Bug #30870
closedUpgrade: Paused tasks should not fail an upgrade - add delete routine
Description
Cloned from https://bugzilla.redhat.com/show_bug.cgi?id=1877466
There are cases where paused tasks fail to resume and foreman-maintain can not proceed with the upgrade. In most of these cases, the user will just delete the task with foreman-rake but this provides a significant barrier upgrades. We need to automate this and build it directly into foreman-maintain.
There are situations where the task is unable to be resumed and should just be deleted, eg:
- foreman-maintain upgrade run --target-version=6.7.z
y
...
-------------------------------------------------------------------------------
Check for paused tasks: [FAIL]
There are currently 1 paused tasks in the system
--------------------------------------------------------------------------------
There are multiple steps to proceed:
1) Resume paused tasks
2) Investigate the tasks via UI
(assuming first option)
Resume paused tasks: [OK]
Total tasks found paused in error state: 1
Total tasks resumed: 1
Resumed tasks:
1) Task identifier: d775afce-232b-4310-9ff6-475f64648e79
Task action: Publish
Task errors: ERROR
--------------------------------------------------------------------------------
Rerunning the check after fix procedure
Check for paused tasks: [FAIL]
There are currently 1 paused tasks in the system
--------------------------------------------------------------------------------
...
Scenario [Checks before upgrading to Satellite 6.7.z] failed.
The following steps ended up in failing state:
[foreman-tasks-not-paused]
Resolve the failed steps and rerun
the command.
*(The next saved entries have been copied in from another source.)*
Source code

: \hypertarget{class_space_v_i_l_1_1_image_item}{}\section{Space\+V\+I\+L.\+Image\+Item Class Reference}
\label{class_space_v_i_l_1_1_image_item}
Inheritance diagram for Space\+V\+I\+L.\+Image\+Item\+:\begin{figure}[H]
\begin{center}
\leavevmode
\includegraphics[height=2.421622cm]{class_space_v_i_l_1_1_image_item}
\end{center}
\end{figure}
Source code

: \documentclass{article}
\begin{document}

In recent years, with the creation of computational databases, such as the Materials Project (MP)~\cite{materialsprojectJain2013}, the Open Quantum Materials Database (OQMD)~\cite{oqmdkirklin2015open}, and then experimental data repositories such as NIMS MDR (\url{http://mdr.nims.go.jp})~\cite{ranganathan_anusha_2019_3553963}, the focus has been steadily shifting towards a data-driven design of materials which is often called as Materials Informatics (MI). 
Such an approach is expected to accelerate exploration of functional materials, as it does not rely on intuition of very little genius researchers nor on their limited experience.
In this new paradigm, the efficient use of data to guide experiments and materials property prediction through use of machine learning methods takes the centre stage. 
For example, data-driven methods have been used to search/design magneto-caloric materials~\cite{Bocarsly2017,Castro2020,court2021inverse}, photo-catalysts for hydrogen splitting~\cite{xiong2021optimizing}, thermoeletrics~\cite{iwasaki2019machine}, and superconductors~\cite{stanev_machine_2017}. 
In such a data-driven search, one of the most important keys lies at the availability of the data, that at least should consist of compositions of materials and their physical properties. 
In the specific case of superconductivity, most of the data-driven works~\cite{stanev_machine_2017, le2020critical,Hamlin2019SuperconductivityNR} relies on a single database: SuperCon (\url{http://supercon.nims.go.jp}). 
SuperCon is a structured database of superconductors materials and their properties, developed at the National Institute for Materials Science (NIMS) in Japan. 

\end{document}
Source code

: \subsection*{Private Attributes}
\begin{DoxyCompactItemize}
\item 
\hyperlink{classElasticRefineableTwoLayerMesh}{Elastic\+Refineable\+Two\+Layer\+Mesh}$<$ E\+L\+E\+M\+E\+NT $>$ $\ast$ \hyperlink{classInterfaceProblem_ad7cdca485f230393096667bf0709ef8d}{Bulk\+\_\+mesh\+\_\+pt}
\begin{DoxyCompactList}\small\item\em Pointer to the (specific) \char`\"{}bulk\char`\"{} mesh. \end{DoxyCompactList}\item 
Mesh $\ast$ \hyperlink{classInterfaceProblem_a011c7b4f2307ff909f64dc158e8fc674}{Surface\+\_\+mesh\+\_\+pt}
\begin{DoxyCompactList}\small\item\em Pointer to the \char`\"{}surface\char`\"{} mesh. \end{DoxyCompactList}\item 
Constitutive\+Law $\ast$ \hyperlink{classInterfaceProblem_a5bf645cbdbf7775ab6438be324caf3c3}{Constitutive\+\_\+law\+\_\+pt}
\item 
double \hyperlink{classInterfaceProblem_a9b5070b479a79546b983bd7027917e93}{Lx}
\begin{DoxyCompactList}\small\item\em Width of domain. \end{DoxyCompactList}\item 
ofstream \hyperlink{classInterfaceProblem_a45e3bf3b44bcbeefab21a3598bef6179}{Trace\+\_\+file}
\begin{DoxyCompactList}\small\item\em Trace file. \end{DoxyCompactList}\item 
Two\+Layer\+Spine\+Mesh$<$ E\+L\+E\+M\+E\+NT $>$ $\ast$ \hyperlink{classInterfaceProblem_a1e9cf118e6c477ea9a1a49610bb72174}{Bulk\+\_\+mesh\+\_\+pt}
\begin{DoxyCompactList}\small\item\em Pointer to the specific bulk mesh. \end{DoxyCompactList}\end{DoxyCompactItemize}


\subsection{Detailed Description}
In case the failures are false positives,
use --whitelist="foreman-tasks-not-paused"
The steps in warning state itself might not mean there is an error,
but it should be reviewed to ensure the behavior is expected
#
We should update foreman-maintain to offer 3 choices:
1) Resume paused tasks <RECOMMENDED>
2) Investigate the tasks via UI
3) Delete paused tasks
and if (1) fails, then proceed to (3) delete and not require any user interaction. This will allow for a -y flag to upgrade to critical NOT FAIL the upgrade if there are paused tasks.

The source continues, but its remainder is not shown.